Speaker
Description
This contribution presents the ERC-funded project NuRadioOpt, which aims to substantially increase the detection rate of ultra-high-energy (UHE) cosmic neutrinos for large in-ice radio arrays such as the Radio Neutrino Observatory Greenland (RNO-G, under construction) and the envisioned IceCube-Gen2 project. These detectors consist of autonomous compact detector stations with very limited power (~20W) and bandwidth (10kB/s) that record the signals from multiple antennas at approx. 1 Gsamples/s. I will present neural networks replacing the threshold-based trigger foreseen for future detectors that increase the detection rate of UHE neutrinos by up to a factor of two at negligible additional cost.
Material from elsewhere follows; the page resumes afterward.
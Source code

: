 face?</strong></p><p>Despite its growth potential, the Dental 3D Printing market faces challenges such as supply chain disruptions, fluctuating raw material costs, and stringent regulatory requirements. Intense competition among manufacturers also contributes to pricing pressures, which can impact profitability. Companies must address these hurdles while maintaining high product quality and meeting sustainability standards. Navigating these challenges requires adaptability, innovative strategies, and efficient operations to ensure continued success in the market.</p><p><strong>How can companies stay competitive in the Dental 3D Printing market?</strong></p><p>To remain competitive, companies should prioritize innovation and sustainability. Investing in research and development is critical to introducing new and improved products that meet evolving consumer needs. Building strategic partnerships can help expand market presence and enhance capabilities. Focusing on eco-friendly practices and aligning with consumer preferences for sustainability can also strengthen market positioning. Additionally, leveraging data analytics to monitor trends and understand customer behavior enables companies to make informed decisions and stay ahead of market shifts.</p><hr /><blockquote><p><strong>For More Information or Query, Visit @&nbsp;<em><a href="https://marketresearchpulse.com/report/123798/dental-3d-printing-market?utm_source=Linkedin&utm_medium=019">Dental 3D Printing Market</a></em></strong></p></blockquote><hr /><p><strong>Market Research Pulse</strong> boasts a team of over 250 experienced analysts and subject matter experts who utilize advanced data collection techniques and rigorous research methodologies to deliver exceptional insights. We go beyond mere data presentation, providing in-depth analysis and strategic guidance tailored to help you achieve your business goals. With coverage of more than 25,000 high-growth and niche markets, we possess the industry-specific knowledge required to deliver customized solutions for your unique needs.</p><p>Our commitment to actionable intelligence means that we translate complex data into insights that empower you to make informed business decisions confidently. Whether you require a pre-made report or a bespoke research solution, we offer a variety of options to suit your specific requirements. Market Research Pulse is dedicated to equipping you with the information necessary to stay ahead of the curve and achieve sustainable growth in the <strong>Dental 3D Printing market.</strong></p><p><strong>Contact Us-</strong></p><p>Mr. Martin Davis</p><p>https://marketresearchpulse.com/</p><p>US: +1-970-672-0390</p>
As the expected detection rates are low, a neural-network-based trigger will substantially enhance the science capabilities of UHE neutrino detectors, e.g., IceCube-Gen2 will be able to measure the neutrino-nucleon cross-section at EeV energies with more than 2x smaller uncertainty. I will report on an efficient FPGA implementation to run the neural networks under strict power constraints and show lab tests demonstrating the performance under realistic conditions. I will briefly report on a new DAQ system, currently under development, using recent advances in fast, low-power ADCs to run the algorithms in real-time and give an outlook of how neuromorphic computing could further increase power efficiency.